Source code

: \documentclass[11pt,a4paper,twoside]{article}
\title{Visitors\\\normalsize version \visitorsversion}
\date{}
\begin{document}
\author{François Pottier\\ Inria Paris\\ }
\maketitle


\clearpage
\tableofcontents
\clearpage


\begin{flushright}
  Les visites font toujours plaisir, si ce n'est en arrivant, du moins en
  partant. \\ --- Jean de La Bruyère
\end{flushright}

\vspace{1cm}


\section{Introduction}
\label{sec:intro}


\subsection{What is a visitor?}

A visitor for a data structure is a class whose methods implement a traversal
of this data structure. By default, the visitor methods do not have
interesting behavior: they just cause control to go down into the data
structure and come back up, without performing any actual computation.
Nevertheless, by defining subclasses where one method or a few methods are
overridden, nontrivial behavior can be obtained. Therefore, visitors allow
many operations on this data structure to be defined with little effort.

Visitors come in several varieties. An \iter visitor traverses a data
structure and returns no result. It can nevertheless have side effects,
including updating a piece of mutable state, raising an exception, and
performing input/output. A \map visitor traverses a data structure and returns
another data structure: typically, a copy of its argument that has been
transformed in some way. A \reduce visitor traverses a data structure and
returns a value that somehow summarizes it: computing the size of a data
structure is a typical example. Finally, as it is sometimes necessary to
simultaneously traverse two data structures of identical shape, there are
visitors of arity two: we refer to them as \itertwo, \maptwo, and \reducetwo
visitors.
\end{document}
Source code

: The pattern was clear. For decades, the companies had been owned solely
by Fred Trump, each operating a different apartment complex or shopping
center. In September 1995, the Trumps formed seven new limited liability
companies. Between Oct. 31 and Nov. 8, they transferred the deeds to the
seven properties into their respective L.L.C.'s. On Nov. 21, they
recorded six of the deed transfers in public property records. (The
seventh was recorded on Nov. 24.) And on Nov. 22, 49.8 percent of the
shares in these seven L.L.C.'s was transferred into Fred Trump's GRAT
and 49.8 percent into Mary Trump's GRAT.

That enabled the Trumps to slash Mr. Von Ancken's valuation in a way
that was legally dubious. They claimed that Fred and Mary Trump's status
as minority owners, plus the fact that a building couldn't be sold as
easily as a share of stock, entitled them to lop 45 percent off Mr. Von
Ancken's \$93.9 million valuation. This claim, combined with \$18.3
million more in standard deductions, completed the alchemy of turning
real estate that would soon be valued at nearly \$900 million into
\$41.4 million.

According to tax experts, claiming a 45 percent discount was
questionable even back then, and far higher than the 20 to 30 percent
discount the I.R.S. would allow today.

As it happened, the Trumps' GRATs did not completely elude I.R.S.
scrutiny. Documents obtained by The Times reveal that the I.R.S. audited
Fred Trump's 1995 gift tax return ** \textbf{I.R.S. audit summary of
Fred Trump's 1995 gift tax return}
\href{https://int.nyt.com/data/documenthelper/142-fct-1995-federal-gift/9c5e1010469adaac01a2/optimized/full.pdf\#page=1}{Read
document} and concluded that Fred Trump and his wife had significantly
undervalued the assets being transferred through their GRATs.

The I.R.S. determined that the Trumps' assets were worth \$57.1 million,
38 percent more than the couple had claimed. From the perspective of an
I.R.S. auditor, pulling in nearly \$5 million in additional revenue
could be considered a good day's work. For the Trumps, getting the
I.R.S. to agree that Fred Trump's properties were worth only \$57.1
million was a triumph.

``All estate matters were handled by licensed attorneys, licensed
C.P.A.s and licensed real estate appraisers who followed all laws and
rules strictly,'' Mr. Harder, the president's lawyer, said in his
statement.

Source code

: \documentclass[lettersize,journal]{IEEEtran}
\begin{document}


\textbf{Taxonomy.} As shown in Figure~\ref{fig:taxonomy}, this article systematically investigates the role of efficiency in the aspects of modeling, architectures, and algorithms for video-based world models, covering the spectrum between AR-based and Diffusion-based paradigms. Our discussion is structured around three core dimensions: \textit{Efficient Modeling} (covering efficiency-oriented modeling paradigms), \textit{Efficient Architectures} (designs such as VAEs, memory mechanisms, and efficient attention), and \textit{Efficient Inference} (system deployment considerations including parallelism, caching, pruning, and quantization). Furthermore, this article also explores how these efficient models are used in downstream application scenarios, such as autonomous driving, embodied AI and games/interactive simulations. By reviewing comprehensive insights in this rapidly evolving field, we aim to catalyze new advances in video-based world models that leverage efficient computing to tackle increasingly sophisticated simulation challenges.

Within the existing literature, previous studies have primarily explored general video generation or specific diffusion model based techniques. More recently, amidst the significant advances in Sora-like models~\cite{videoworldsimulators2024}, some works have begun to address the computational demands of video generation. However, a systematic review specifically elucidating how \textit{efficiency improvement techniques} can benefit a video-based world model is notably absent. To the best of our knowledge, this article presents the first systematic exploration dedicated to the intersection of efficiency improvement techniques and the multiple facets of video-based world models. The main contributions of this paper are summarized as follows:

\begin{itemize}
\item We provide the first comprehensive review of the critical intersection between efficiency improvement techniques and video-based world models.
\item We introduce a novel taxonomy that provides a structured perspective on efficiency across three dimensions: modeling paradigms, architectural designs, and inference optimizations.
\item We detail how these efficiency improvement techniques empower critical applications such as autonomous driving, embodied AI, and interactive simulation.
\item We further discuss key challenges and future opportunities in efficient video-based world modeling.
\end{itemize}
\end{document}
--
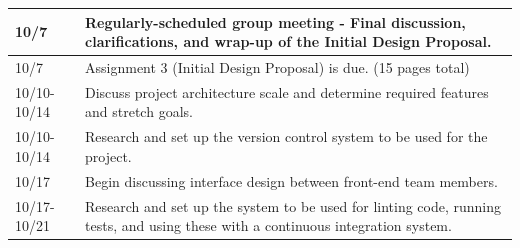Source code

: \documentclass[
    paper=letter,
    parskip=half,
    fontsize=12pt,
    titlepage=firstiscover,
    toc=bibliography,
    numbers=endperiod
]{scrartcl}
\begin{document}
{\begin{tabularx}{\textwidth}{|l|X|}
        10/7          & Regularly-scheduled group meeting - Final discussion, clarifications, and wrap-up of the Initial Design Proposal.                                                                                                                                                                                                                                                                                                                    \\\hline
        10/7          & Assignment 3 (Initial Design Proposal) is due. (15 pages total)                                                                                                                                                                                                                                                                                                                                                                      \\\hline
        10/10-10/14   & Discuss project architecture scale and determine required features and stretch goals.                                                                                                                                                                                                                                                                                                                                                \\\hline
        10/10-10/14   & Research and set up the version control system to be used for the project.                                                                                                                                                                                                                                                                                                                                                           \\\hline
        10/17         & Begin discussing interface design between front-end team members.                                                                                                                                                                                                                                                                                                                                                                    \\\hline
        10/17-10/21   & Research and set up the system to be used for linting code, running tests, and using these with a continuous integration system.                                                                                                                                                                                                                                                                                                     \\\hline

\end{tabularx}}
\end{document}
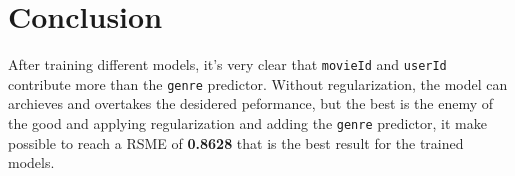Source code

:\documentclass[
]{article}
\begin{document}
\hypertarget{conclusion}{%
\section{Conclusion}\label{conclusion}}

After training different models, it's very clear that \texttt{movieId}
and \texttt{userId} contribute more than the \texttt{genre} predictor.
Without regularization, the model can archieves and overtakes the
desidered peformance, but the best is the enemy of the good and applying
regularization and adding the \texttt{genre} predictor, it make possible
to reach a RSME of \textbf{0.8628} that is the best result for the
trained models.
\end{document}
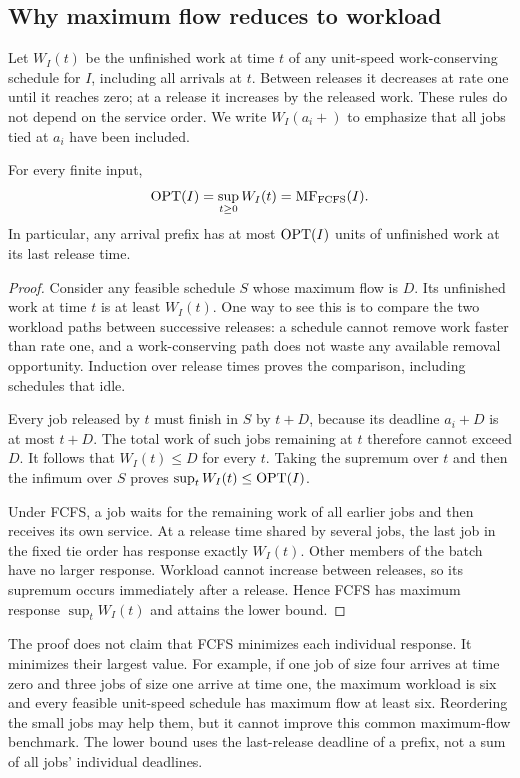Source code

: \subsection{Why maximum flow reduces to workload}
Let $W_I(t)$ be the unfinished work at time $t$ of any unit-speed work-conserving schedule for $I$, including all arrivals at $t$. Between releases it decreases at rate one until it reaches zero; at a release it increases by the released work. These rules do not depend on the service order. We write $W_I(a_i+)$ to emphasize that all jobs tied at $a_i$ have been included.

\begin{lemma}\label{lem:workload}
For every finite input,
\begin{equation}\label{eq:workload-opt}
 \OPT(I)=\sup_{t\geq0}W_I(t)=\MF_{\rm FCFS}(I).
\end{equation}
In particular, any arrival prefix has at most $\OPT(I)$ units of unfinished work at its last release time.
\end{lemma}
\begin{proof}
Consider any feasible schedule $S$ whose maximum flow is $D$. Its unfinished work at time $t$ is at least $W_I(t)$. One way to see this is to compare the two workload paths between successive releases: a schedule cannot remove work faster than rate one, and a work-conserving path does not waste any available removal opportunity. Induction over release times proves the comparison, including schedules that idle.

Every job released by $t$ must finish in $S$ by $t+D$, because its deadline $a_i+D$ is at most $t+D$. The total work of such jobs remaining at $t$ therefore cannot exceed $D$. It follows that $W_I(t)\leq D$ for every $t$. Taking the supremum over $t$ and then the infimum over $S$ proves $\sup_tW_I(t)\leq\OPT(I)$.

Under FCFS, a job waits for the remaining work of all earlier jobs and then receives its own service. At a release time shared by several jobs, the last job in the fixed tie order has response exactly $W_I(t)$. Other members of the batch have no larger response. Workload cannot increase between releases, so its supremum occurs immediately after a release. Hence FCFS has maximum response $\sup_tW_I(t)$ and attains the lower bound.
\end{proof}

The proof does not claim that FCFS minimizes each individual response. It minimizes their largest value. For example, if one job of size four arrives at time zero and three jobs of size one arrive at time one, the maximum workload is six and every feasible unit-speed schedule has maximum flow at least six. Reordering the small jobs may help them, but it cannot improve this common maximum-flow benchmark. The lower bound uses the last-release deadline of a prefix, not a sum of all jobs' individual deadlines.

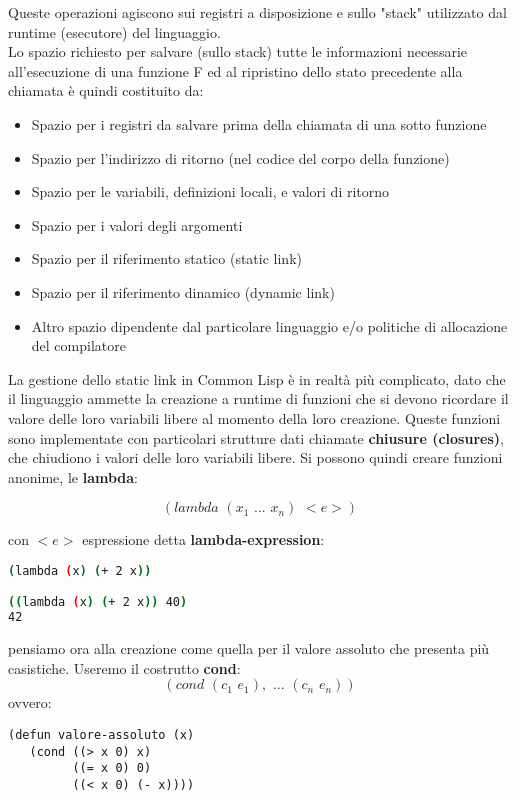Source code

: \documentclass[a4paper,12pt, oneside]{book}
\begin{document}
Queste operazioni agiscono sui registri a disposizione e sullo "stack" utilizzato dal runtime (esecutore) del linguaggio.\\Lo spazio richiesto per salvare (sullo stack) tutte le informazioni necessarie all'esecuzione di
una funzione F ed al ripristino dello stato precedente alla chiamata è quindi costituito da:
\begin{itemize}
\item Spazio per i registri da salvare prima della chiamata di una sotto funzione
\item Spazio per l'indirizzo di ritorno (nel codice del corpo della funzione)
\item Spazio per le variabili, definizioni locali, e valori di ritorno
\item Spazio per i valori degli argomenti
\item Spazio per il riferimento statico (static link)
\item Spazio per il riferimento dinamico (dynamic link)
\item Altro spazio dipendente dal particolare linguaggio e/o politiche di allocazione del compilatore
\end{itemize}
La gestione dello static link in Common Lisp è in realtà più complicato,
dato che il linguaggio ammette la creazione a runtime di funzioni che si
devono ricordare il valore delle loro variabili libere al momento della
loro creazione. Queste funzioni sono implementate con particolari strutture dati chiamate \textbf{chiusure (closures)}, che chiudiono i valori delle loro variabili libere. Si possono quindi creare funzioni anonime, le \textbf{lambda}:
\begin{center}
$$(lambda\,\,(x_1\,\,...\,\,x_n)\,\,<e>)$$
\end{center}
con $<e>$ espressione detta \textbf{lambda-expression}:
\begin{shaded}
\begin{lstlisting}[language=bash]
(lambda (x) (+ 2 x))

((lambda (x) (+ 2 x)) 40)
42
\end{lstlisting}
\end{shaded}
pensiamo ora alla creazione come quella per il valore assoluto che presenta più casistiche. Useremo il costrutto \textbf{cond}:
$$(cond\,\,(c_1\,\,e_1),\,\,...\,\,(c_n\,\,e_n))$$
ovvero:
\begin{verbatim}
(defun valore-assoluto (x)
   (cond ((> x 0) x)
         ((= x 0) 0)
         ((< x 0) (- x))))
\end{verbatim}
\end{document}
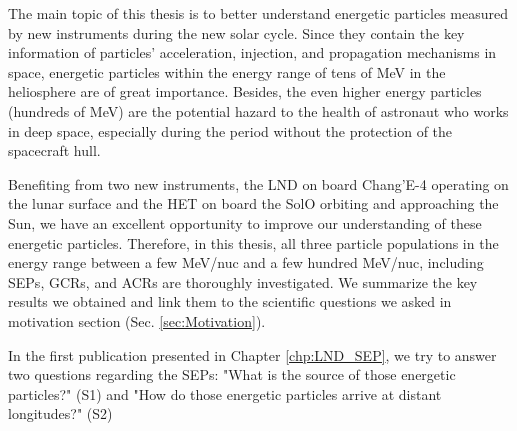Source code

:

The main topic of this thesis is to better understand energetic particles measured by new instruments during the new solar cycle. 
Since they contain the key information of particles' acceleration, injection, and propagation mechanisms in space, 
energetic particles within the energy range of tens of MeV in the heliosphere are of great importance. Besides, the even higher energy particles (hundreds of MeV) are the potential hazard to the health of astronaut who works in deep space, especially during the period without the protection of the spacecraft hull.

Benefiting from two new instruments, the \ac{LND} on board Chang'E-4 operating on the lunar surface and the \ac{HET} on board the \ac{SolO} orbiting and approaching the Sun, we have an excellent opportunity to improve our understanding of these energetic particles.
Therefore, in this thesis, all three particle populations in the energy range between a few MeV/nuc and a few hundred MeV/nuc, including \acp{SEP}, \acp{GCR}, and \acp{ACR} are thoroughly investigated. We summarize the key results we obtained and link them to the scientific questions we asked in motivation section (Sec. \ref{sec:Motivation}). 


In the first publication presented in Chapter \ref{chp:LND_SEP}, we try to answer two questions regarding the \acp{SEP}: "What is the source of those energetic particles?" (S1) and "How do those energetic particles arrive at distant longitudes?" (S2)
--
» About this task: Look over the records above, and wherever a line contains the string "been", copy that line.

» Task response:
another data structure: typically, a copy of its argument that has been
: The pattern was clear. For decades, the companies had been owned solely
Let $W_I(t)$ be the unfinished work at time $t$ of any unit-speed work-conserving schedule for $I$, including all arrivals at $t$. Between releases it decreases at rate one until it reaches zero; at a release it increases by the released work. These rules do not depend on the service order. We write $W_I(a_i+)$ to emphasize that all jobs tied at $a_i$ have been included.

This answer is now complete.